Given entries:
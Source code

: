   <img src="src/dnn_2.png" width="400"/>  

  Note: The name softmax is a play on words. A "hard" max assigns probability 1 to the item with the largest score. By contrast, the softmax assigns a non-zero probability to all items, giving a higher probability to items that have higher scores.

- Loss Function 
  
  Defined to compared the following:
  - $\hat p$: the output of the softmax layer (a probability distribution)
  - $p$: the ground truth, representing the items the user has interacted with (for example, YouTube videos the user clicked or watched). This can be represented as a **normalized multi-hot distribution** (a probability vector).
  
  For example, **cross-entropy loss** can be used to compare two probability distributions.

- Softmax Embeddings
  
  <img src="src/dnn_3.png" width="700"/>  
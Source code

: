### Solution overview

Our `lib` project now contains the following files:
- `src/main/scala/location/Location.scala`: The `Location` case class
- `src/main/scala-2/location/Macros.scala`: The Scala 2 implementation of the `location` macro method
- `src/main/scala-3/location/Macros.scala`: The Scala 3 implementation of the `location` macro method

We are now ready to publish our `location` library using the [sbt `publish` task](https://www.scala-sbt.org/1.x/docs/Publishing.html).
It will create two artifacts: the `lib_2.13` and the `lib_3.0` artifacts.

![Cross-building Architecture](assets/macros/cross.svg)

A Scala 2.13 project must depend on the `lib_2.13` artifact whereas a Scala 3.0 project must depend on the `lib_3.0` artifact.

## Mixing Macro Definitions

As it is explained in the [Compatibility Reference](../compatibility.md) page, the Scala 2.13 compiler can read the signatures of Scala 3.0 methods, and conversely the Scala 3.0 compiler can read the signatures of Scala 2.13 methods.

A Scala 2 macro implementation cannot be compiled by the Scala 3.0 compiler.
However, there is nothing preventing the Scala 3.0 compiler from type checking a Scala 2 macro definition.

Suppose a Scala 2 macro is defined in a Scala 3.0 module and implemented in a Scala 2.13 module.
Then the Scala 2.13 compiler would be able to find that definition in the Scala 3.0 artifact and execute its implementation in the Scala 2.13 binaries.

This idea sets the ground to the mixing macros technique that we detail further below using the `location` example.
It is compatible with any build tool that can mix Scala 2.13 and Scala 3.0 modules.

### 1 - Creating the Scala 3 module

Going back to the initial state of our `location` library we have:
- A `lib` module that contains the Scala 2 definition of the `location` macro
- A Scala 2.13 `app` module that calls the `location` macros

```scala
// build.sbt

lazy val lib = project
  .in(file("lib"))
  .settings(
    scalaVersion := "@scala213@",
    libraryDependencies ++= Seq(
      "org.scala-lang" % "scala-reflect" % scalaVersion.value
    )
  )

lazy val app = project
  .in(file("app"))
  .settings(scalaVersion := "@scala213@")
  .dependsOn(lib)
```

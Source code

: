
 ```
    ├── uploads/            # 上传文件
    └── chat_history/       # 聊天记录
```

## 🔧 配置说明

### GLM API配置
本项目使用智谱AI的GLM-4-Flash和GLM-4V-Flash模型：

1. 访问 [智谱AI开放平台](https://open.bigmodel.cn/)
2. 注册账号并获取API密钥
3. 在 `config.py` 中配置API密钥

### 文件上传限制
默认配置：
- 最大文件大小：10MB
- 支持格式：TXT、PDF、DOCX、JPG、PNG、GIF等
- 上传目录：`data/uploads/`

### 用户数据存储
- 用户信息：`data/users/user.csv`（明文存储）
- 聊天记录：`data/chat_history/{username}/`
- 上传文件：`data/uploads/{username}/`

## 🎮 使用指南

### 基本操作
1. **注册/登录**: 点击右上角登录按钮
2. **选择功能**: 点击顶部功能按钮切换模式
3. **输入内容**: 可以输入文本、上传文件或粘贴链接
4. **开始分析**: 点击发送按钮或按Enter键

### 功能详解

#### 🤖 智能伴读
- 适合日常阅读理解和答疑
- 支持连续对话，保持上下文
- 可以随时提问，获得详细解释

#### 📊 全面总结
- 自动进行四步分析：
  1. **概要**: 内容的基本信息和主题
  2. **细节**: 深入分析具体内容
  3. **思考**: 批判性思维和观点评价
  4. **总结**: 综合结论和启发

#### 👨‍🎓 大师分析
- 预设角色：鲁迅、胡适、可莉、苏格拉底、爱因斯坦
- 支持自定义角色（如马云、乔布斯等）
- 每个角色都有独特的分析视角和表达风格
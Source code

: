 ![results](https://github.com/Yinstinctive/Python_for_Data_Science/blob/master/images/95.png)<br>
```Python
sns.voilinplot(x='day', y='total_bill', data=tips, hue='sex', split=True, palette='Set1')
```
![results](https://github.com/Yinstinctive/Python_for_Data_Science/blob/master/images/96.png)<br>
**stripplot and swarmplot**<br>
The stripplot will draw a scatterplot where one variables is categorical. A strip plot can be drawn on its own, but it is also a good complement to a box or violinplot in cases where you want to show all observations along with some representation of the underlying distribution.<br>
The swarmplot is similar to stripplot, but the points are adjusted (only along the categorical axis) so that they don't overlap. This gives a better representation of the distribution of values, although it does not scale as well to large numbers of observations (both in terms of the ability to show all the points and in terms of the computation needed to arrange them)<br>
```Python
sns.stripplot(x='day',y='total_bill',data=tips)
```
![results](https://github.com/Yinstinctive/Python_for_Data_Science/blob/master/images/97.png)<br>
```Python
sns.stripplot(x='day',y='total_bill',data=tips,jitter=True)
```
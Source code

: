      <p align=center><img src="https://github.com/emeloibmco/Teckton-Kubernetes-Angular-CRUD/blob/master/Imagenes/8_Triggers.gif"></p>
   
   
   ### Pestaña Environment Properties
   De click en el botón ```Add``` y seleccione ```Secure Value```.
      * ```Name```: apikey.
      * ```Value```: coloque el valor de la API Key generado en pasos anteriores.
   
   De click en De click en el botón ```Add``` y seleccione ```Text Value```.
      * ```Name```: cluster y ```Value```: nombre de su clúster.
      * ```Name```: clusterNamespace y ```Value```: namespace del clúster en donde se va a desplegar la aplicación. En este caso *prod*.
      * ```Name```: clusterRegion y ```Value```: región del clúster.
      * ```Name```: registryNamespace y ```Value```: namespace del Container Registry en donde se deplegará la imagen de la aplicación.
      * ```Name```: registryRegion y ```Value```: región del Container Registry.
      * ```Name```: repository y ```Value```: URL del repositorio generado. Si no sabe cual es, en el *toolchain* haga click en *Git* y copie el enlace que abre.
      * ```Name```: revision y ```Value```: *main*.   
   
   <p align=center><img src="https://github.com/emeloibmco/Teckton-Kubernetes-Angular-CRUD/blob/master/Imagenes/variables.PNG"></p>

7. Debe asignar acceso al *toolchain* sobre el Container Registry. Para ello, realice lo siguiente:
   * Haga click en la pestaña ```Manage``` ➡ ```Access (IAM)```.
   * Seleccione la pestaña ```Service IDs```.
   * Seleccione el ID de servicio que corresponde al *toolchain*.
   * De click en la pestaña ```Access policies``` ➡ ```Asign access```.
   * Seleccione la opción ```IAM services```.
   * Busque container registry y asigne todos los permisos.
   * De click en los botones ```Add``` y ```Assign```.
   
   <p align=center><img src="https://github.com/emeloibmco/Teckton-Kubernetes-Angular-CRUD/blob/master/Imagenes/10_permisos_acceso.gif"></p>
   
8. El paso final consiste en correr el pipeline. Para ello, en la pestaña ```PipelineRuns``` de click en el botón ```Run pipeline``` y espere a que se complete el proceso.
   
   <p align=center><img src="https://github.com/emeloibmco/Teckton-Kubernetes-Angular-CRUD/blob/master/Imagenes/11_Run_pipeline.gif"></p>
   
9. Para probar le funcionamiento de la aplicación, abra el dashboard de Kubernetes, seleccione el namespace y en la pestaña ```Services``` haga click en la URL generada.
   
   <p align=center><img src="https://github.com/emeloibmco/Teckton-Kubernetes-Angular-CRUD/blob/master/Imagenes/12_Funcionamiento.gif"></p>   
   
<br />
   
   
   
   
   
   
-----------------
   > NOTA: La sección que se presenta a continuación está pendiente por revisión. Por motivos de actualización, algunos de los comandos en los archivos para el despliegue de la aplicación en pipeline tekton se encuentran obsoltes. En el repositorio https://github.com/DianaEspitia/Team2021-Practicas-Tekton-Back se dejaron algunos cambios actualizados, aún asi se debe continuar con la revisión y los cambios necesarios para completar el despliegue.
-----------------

Exercise prompt:
Wherever the string "results" appears in the records above, copy the line it sits in.

Answer section:
: ![results](https://github.com/Yinstinctive/Python_for_Data_Science/blob/master/images/95.png)<br>
![results](https://github.com/Yinstinctive/Python_for_Data_Science/blob/master/images/96.png)<br>
![results](https://github.com/Yinstinctive/Python_for_Data_Science/blob/master/images/97.png)<br>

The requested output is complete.